Tuesday, June 29, 2010
The Karate Kid
"He who is attacked by the spirits of darkness needs only to apply himself vigorously to prayer and he will beat them back with great success." - Bernard of Clairvaux
The more things change, the more they stay the same. With the 2010 reboot of The Karate Kid, the same issues have come to the forefront just as they were in the 1980s versions of the series: bullying and self-discipline.
Whether it is Daniel (Ralph Macchio) and Mr. Miyagi (Noriyuki "Pat" Morita) in Southern California in 1984 or Dre (Jaden Smith) and Mr. Han (Jackie Chan) in China in 2010, these themes seem to be timeless experiences from one decade to the next.

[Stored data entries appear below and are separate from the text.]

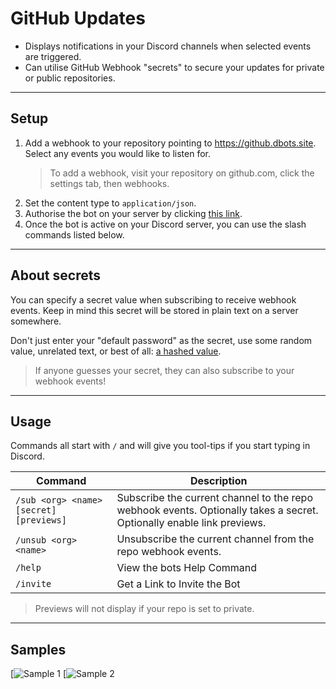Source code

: # GitHub Updates

- Displays notifications in your Discord channels when selected events are triggered.
- Can utilise GitHub Webhook "secrets" to secure your updates for private or public repositories.

---

## Setup

1. Add a webhook to your repository pointing to https://github.dbots.site. Select any events you would like to listen for.
    > To add a webhook, visit your repository on github.com, click the settings tab, then webhooks.
2. Set the content type to `application/json`.
3. Authorise the bot on your server by clicking [this link](https://discord.com/api/oauth2/authorize?client_id=896602816838250549&permissions=545057538016&scope=bot%20applications.commands).
4. Once the bot is active on your Discord server, you can use the slash commands listed below.

---

## About secrets

You can specify a secret value when subscribing to receive webhook events. Keep in mind this secret will be stored in plain text on a server somewhere.

Don't just enter your "default password" as the secret, use some random value, unrelated text, or best of all: [a hashed value](https://emn178.github.io/online-tools/sha256.html).

> If anyone guesses your secret, they can also subscribe to your webhook events!

---

## Usage

Commands all start with `/` and will give you tool-tips if you start typing in Discord.

Command | Description
--------|------------
`/sub <org> <name> [secret] [previews]` | Subscribe the current channel to the repo webhook events. Optionally takes a secret. Optionally enable link previews.
`/unsub <org> <name>` | Unsubscribe the current channel from the repo webhook events.
`/help` | View the bots Help Command
`/invite` | Get a Link to Invite the Bot

> Previews will not display if your repo is set to private.

---

## Samples
[![Sample 1](https://cdn.discordapp.com/attachments/653733403841134600/919183724384501790/IMG_1676.png)
[![Sample 2](https://cdn.discordapp.com/attachments/653733403841134600/919183724145442867/IMG_1675.png)
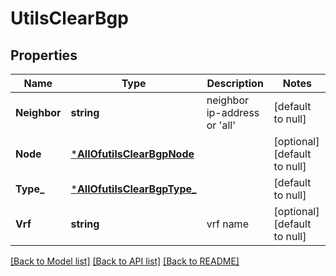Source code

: # UtilsClearBgp

## Properties
Name | Type | Description | Notes
------------ | ------------- | ------------- | -------------
**Neighbor** | **string** | neighbor ip-address or &#x27;all&#x27; | [default to null]
**Node** | [***AllOfutilsClearBgpNode**](AllOfutilsClearBgpNode.md) |  | [optional] [default to null]
**Type_** | [***AllOfutilsClearBgpType_**](AllOfutilsClearBgpType_.md) |  | [default to null]
**Vrf** | **string** | vrf name | [optional] [default to null]

[[Back to Model list]](../README.md#documentation-for-models) [[Back to API list]](../README.md#documentation-for-api-endpoints) [[Back to README]](../README.md)

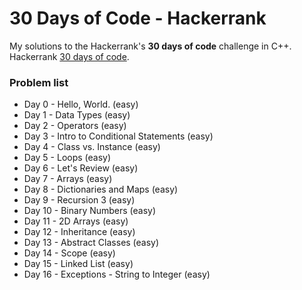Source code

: # 30 Days of Code - Hackerrank
My solutions to the Hackerrank's **30 days of code** challenge in C++.
Hackerrank [30 days of code](https://www.hackerrank.com/domains/tutorials/30-days-of-code).
### Problem list
- Day 0 - Hello, World. (easy)
- Day 1 - Data Types (easy)
- Day 2 - Operators (easy)
- Day 3 - Intro to Conditional Statements (easy)
- Day 4 - Class vs. Instance (easy)
- Day 5 - Loops (easy)
- Day 6 - Let's Review (easy)
- Day 7 - Arrays (easy)
- Day 8 - Dictionaries and Maps (easy)
- Day 9 - Recursion 3 (easy)
- Day 10 - Binary Numbers (easy)
- Day 11 - 2D Arrays (easy)
- Day 12 - Inheritance (easy)
- Day 13 - Abstract Classes (easy)
- Day 14 - Scope (easy)
- Day 15 - Linked List (easy)
- Day 16 - Exceptions - String to Integer (easy)

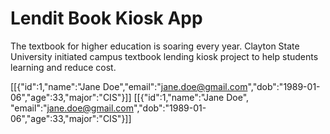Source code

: # Lendit Book Kiosk App

The textbook for higher education is soaring every year. Clayton State University initiated campus textbook lending kiosk project to help students learning and reduce cost.


[[{"id":1,"name":"Jane Doe","email":"jane.doe@gmail.com","dob":"1989-01-06","age":33,"major":"CIS"}]] 
[[{"id":1,"name":"Jane Doe", "email":"jane.doe@gmail.com","dob":"1989-01-06","age":33,"major":"CIS"}]]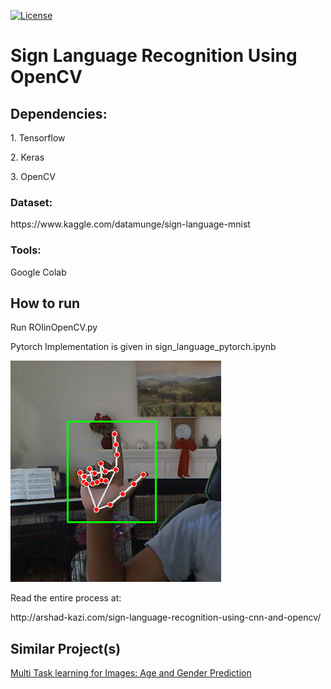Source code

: [![License](https://img.shields.io/badge/License-Apache_2.0-blue.svg)](https://opensource.org/licenses/Apache-2.0)
<h1>Sign Language Recognition Using OpenCV</h1>
<h2>Dependencies:</h2>
  <p>1. Tensorflow</p>
  <p>2. Keras</p>
  <p>3. OpenCV</p>
  
  
<h3>Dataset:</h3>
<link>https://www.kaggle.com/datamunge/sign-language-mnist</link>

<h3>Tools:</h3>
  <p>Google Colab</p>

<h2>How to run</h2>
<p>Run ROIinOpenCV.py</p>
Pytorch Implementation is given in sign_language_pytorch.ipynb


![Screenshot 2019-03-31 at 2 35 30 PM](https://raw.githubusercontent.com/Prine241/Sign-Language-translation-Using-OpenCV/refs/heads/main/Outputs/Output.png)



<p>Read the entire process at:</p>
<link>http://arshad-kazi.com/sign-language-recognition-using-cnn-and-opencv/</link>

<h2>Similar Project(s)</h2>
<a href= 'https://github.com/Arshad221b/Multi-Task-Learning-for-Images-age-gender'>Multi Task learning for Images: Age and Gender Prediction</a>
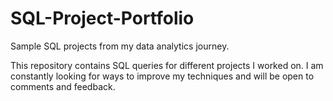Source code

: # SQL-Project-Portfolio
Sample SQL projects from my data analytics journey.

This repository contains SQL queries for different projects I worked on.
I am constantly looking for ways to improve my techniques and will be open to comments and feedback.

The new version of the movie opens with Dre and his mother (Taraji Henson) relocating from Detroit to Beijing - and Dre having a difficult time fitting in with his new Chinese peers. Perhaps to counter Dre's American brashness (most likely a coping mechanism for the boy), a group of young Chinese boys led by Cheng (Zhenwei Wang) decide to target Dre for bullying and intimidation - not unlike the experiences "Daniel-son" had twenty-five years earlier.
The Karate Kid movie spends a significant chunk of the film exploring Dre's experiences of loneliness, fear, frustrations, and helplessness - perhaps as a way to remind us that these emotions are not the overdramatic reactions of childhood - but that they are real and that they can have lasting effects on those who experience them.
But when all seems lost for young Dre, we get to meet Mr. Han, an unassuming janitor who swoops in at just the right moment to protect the boy from the bullies who attack him.
Not only does Han serve as a protector, but he also becomes Dre's trainer - not just for self-defence but for self-discipline. Before teaching him any fancy moves or cool kung fu, Han gives him the tools to calm his emotions and to center himself in contemplation and silence.
Whether we are a student experiencing bullying in school or an adult faced with pressures and insurmountable challenges ahead, we can all relate to Dre - and we can all use a bit of Mr. Han in our lives.
Bernard of Clairvaux, a wise monk living in the middle ages, once said, "If we know how to use the weapon of prayer well, we shall come off conquerers at last, for prayer is more powerful than all the devils." He continued, saying, "He who is attacked by the spirits of darkness needs only to apply himself vigorously to prayer - and he will beat them back with great success."
What Bernard was saying was that before we can react to our troubles - be they bullies, finances, or pressure - we must learn self-discipline. We must not conquer the situation when we are angry, upset, or frustrated; instead, we must first spend moments in quiet contemplation. This pause before action runs counter to most people's advice - but it is something that is practiced around the world and across the centuries. From Buddha to Jesus Christ, the great masters of prayer have known this incredible lesson.
If Dre reacted immediately, it would have been disastrous for everyone. It would have also led Dre to start down the path of violence for the sake of vengeance. But Mr. Han knew better. Instead, he led him up the mountaintop of prayer - and even with Dre at such a young age - he provided him the training needed to center himself and calm the storms within. Only then could he truly react to the threat that lay before him.
Let us pray that the next time we encounter trouble, we take a moment to breathe and reflect, meditate and contemplate, pray and discern. Then, as Bernard of Clairvaux has predicted, we can beat back whatever haunts us with great success. God be with you on that journey.